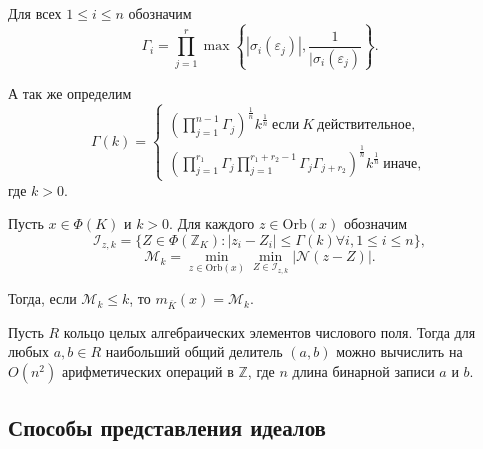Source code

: \documentclass[_00_dissertation.tex]{subfiles}
\begin{document}
\begin{definition}
    Для всех $1 \le i \le n$ обозначим
    \begin{equation*}
        \Gamma_i = \prod\limits_{j=1}^r \max\left\{
            |\sigma_i(\varepsilon_j)|, \frac{1}{|\sigma_i(\varepsilon_j)}
        \right\}.
    \end{equation*}

    А так же определим
    \begin{equation*}
        \Gamma(k) =
        \begin{cases}
            \left(
                \prod\limits_{j=1}^{n-1} \Gamma_j
            \right)^{\frac{1}{n}} k^{\frac{1}{n}}\ \textrm{если}\ K\ \textrm{действительное},\\
            \left(
                \prod\limits_{j=1}^{r_1} \Gamma_j \prod\limits_{j=1}^{r_1+r_2-1} \Gamma_j \Gamma_{j+r_2}
            \right)^{\frac{1}{n}} k^{\frac{1}{n}}\ \textrm{иначе},
        \end{cases}
    \end{equation*}
    где $k>0$.
\end{definition}

\begin{proposition}\label{proposition:division_with_least_norm_remainder}\cite{source:Lezowski}
    Пусть $x \in \Phi(K)$ и $k > 0$.
    Для каждого $z \in \textrm{Orb}(x)$ обозначим
    \begin{equation*}
        \mathcal{I}_{z, k} = \{Z \in \Phi(\mathbb{Z}_K): |z_i-Z_i| \le \Gamma(k) \forall i, 1 \le i \le n\},
    \end{equation*}
    \begin{equation*}
        \mathcal{M}_k = \min\limits_{z \in \textrm{Orb}(x)} \min\limits_{Z \in \mathcal{I}_{z, k}} |\mathcal{N}(z-Z)|.
    \end{equation*}

    Тогда, если $\mathcal{M}_k \le k$, то $m_{\overline{K}}(x) = \mathcal{M}_k$.
\end{proposition}

\begin{statement}\cite{source:Wikstrom}
    Пусть $R$ кольцо целых алгебраических элементов числового поля.
    Тогда для любых $a, b \in R$ наибольший общий делитель $(a, b)$ можно вычислить на $O(n^2)$ арифметических операций в $\mathbb{Z}$, где $n$ длина бинарной записи $a$ и $b$.
\end{statement}

\subsection{Способы представления идеалов}
\end{document}
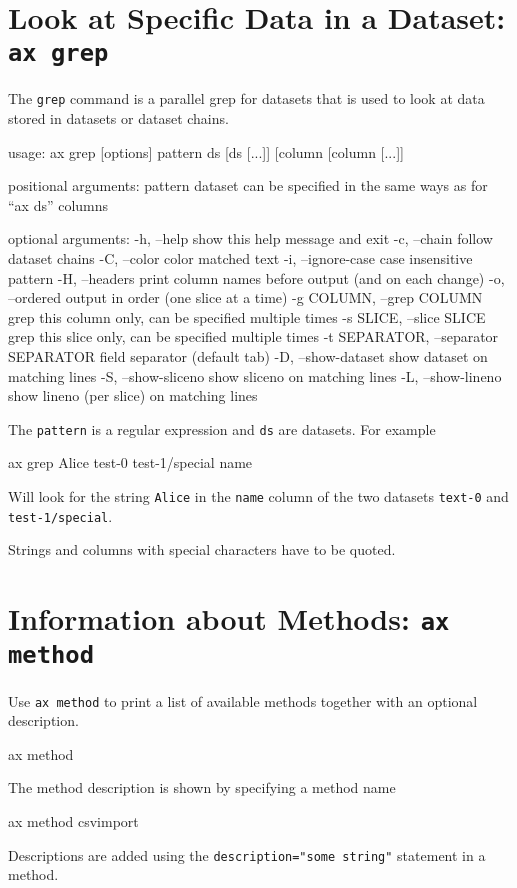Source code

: \section{Look at Specific Data in a Dataset: \texttt{ax grep}}
The \texttt{grep} command is a parallel grep for datasets that is
used to look at data stored in datasets or dataset chains.
\begin{shell}
  usage: ax grep [options] pattern ds [ds [...]] [column [column [...]]

    positional arguments:
    pattern
    dataset               can be specified in the same ways as for ``ax ds''
    columns

    optional arguments:
    -h, --help            show this help message and exit
    -c, --chain           follow dataset chains
    -C, --color           color matched text
    -i, --ignore-case     case insensitive pattern
    -H, --headers         print column names before output (and on each change)
    -o, --ordered         output in order (one slice at a time)
    -g COLUMN, --grep COLUMN
    grep this column only, can be specified multiple times
    -s SLICE, --slice SLICE
    grep this slice only, can be specified multiple times
    -t SEPARATOR, --separator SEPARATOR
    field separator (default tab)
    -D, --show-dataset    show dataset on matching lines
    -S, --show-sliceno    show sliceno on matching lines
    -L, --show-lineno     show lineno (per slice) on matching lines
\end{shell}
\noindent The \texttt{pattern} is a regular expression and \texttt{ds} are
datasets.  For example
\begin{shell}
ax grep Alice test-0 test-1/special name
\end{shell}
Will look for the string \texttt{Alice} in the \texttt{name} column of
the two datasets \texttt{text-0} and \texttt{test-1/special}.

Strings and columns with special characters have to be quoted.


\section{Information about Methods: \texttt{ax method}}
Use \texttt{ax method} to print a list of available methods together
with an optional description.
\begin{shell}
ax method
\end{shell}
The method description is shown by specifying a method name
\begin{shell}
ax method csvimport
\end{shell}
Descriptions are added using the \texttt{description="some string"}
statement in a method.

----

What the task requires: Note each line of the material holding "lines" and copy it out.

Your solution:
    -D, --show-dataset    show dataset on matching lines
    -S, --show-sliceno    show sliceno on matching lines
    -L, --show-lineno     show lineno (per slice) on matching lines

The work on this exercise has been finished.